→ Data provided:
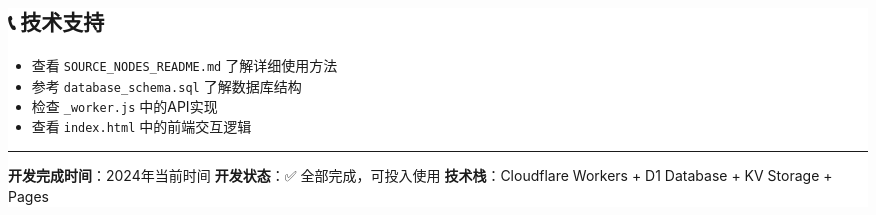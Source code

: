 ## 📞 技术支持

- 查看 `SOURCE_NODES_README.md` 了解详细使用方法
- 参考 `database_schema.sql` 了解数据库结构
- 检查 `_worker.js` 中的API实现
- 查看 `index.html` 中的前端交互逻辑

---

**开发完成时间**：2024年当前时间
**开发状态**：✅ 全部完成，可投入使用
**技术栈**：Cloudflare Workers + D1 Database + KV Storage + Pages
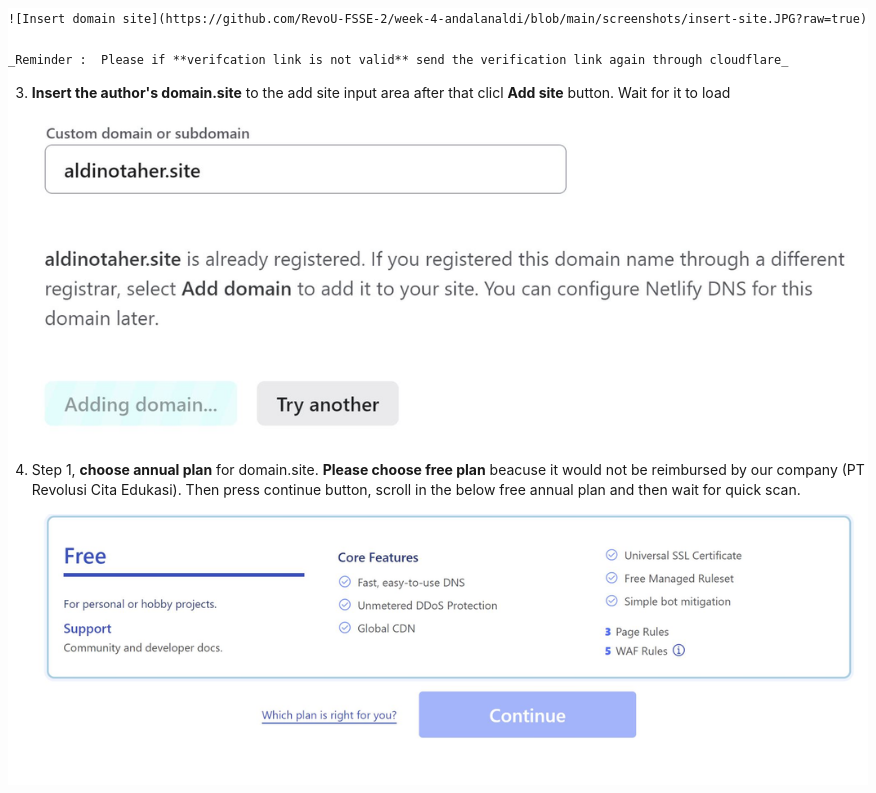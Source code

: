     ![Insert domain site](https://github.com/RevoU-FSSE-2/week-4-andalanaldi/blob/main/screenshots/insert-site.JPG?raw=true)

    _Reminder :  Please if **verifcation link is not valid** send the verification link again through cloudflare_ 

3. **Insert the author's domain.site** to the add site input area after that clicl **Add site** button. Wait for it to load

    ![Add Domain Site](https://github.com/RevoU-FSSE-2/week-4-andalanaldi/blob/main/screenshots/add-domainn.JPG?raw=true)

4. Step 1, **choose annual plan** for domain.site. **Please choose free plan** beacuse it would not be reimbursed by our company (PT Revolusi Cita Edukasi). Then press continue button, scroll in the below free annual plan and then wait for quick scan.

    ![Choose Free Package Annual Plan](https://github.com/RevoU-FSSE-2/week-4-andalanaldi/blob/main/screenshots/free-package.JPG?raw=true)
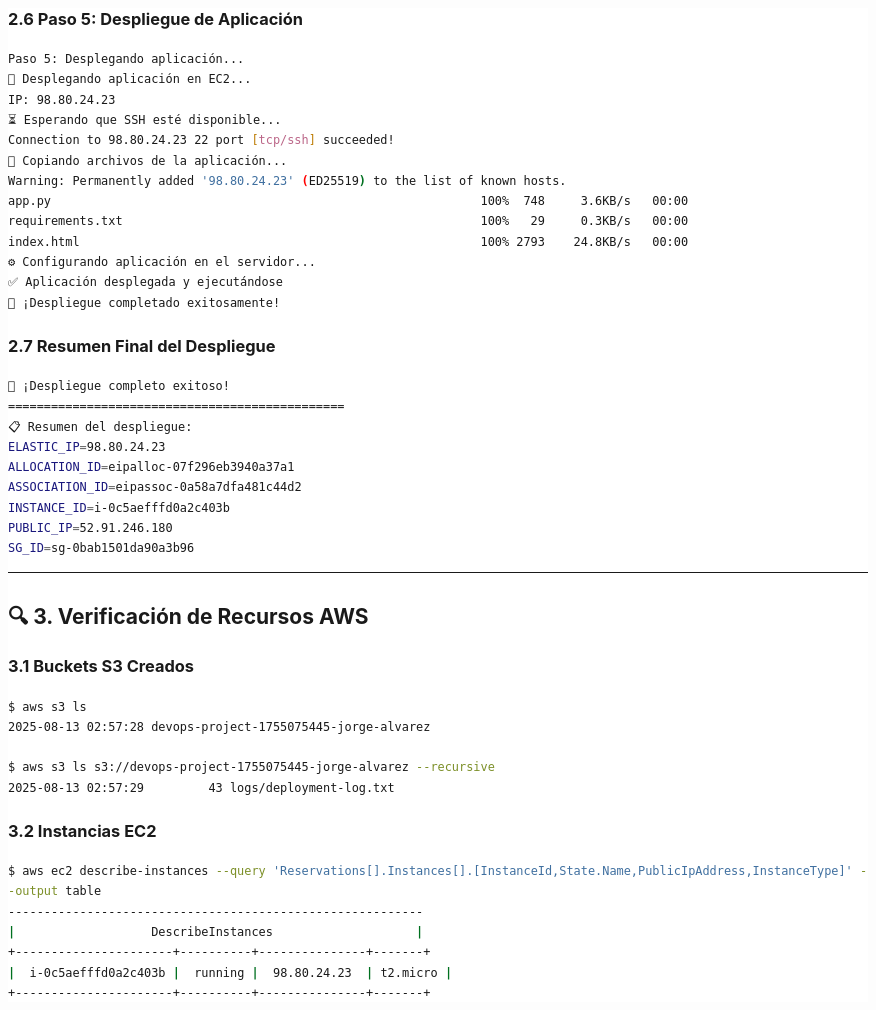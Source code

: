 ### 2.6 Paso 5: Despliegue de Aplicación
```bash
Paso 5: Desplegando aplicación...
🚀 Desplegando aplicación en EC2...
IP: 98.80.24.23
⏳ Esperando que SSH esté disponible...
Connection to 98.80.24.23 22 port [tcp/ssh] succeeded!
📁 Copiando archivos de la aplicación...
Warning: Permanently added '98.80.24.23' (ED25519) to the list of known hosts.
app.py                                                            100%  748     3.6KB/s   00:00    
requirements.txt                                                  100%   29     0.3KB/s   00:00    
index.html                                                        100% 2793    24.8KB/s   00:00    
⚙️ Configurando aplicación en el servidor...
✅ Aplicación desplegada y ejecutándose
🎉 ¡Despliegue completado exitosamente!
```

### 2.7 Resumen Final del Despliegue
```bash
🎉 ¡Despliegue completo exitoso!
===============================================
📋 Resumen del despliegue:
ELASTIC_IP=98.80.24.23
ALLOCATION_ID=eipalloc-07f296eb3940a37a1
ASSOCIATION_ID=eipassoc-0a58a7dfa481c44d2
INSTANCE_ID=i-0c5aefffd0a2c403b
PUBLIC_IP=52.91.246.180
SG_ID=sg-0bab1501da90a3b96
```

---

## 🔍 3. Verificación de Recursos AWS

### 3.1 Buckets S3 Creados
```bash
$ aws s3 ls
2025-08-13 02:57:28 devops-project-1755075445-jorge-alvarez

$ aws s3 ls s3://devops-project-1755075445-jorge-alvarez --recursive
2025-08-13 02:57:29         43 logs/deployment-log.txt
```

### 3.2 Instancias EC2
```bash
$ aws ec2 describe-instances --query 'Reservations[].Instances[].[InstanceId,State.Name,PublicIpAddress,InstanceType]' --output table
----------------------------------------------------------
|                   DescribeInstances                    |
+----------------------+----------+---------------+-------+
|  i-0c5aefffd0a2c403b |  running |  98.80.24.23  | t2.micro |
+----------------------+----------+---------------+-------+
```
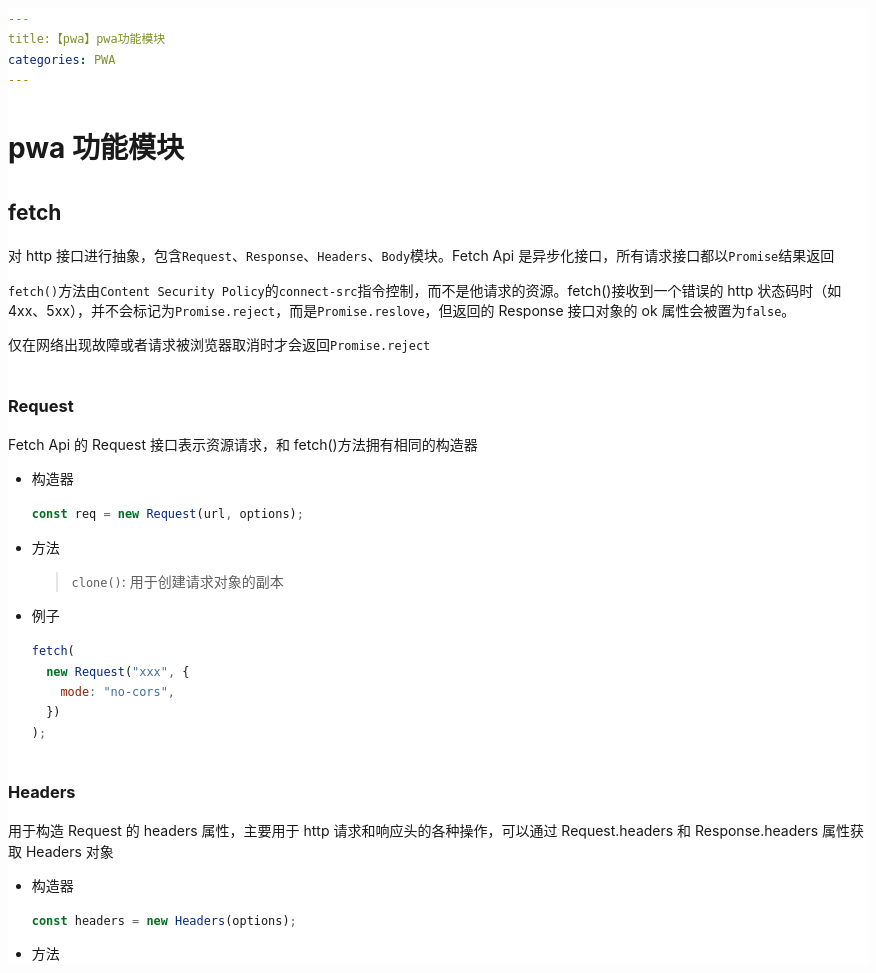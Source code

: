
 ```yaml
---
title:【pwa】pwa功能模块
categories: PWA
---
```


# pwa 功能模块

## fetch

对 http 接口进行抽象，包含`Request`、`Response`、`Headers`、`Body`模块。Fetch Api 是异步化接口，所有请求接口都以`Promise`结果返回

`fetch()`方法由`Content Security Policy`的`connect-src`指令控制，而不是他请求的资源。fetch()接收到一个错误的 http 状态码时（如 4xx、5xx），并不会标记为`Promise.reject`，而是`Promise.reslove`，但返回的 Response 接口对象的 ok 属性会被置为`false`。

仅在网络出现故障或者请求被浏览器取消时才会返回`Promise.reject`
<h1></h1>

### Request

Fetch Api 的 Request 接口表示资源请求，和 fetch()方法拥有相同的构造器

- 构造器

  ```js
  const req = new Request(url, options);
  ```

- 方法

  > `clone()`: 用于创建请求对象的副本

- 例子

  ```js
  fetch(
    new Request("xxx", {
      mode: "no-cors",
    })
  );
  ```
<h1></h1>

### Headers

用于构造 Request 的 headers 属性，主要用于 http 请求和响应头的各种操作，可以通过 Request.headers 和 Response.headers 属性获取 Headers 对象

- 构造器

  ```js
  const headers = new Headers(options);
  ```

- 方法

→ Your instructions: What lines in the data above carry "github"? Return them all.

→ Response box:
:     ![Insert domain site](https://github.com/RevoU-FSSE-2/week-4-andalanaldi/blob/main/screenshots/insert-site.JPG?raw=true)
    ![Add Domain Site](https://github.com/RevoU-FSSE-2/week-4-andalanaldi/blob/main/screenshots/add-domainn.JPG?raw=true)
    ![Choose Free Package Annual Plan](https://github.com/RevoU-FSSE-2/week-4-andalanaldi/blob/main/screenshots/free-package.JPG?raw=true)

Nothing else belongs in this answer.